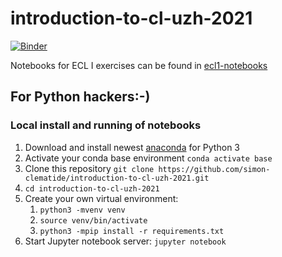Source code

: # introduction-to-cl-uzh-2021
[![Binder](http://mybinder.org/badge_logo.svg)](http://mybinder.org/v2/gh/simon-clematide/introduction-to-cl-uzh-2021/main)


Notebooks for ECL I exercises can be found in [ecl1-notebooks](ecl1-notebooks)



## For Python hackers:-)
### Local install and running of notebooks
1. Download and install newest [anaconda](https://www.anaconda.com/distribution/) for Python 3
2. Activate your conda base environment `conda activate base`
3. Clone this repository `git clone https://github.com/simon-clematide/introduction-to-cl-uzh-2021.git`
4. `cd introduction-to-cl-uzh-2021`
5. Create your own virtual environment:
	1. `python3 -mvenv venv`
	2. `source venv/bin/activate`
	3. `python3 -mpip install -r requirements.txt`
6. Start Jupyter notebook server: `jupyter notebook`


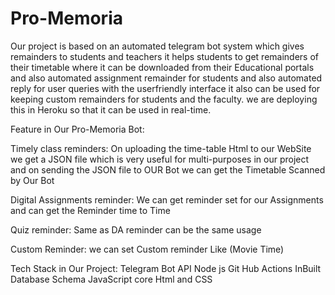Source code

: # Pro-Memoria

Our project is based on an automated telegram bot system which gives remainders to students and teachers it helps students to get remainders of their timetable where it can be downloaded from their Educational portals and also automated assignment remainder for students and also automated reply for user queries with the userfriendly interface it also can be used for keeping custom remainders for students and the faculty. we are deploying this in Heroku so that it can be used in real-time.

Feature in Our Pro-Memoria Bot:

Timely class reminders:
On uploading the time-table Html to our WebSite we get a JSON file which is very useful for multi-purposes in our project and on sending the JSON file to OUR Bot we can get the Timetable Scanned by Our Bot

Digital Assignments reminder:
We can get reminder set for our Assignments and can get the Reminder time to Time

Quiz reminder:
Same as DA reminder can be the same usage

Custom Reminder:
we can set Custom reminder Like (Movie Time)

Tech Stack in Our Project:
Telegram Bot API 
Node js 
Git Hub Actions 
InBuilt Database Schema 
JavaScript 
core Html and CSS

• [Your goal]: Exactly the lines from the start of the entries above through the line with "InBuilt Database Schema" should be reproduced, and nothing else; drop the pictures.

• [The answer]:
Source code

: # introduction-to-cl-uzh-2021
[![Binder](http://mybinder.org/badge_logo.svg)](http://mybinder.org/v2/gh/simon-clematide/introduction-to-cl-uzh-2021/main)


Notebooks for ECL I exercises can be found in [ecl1-notebooks](ecl1-notebooks)



## For Python hackers:-)
### Local install and running of notebooks
1. Download and install newest [anaconda](https://www.anaconda.com/distribution/) for Python 3
2. Activate your conda base environment `conda activate base`
3. Clone this repository `git clone https://github.com/simon-clematide/introduction-to-cl-uzh-2021.git`
4. `cd introduction-to-cl-uzh-2021`
5. Create your own virtual environment:
	1. `python3 -mvenv venv`
	2. `source venv/bin/activate`
	3. `python3 -mpip install -r requirements.txt`
6. Start Jupyter notebook server: `jupyter notebook`


Source code

: # Pro-Memoria

Our project is based on an automated telegram bot system which gives remainders to students and teachers it helps students to get remainders of their timetable where it can be downloaded from their Educational portals and also automated assignment remainder for students and also automated reply for user queries with the userfriendly interface it also can be used for keeping custom remainders for students and the faculty. we are deploying this in Heroku so that it can be used in real-time.

Feature in Our Pro-Memoria Bot:

Timely class reminders:
On uploading the time-table Html to our WebSite we get a JSON file which is very useful for multi-purposes in our project and on sending the JSON file to OUR Bot we can get the Timetable Scanned by Our Bot

Digital Assignments reminder:
We can get reminder set for our Assignments and can get the Reminder time to Time

Quiz reminder:
Same as DA reminder can be the same usage

Custom Reminder:
we can set Custom reminder Like (Movie Time)

Tech Stack in Our Project:
Telegram Bot API 
Node js 
Git Hub Actions 
InBuilt Database Schema 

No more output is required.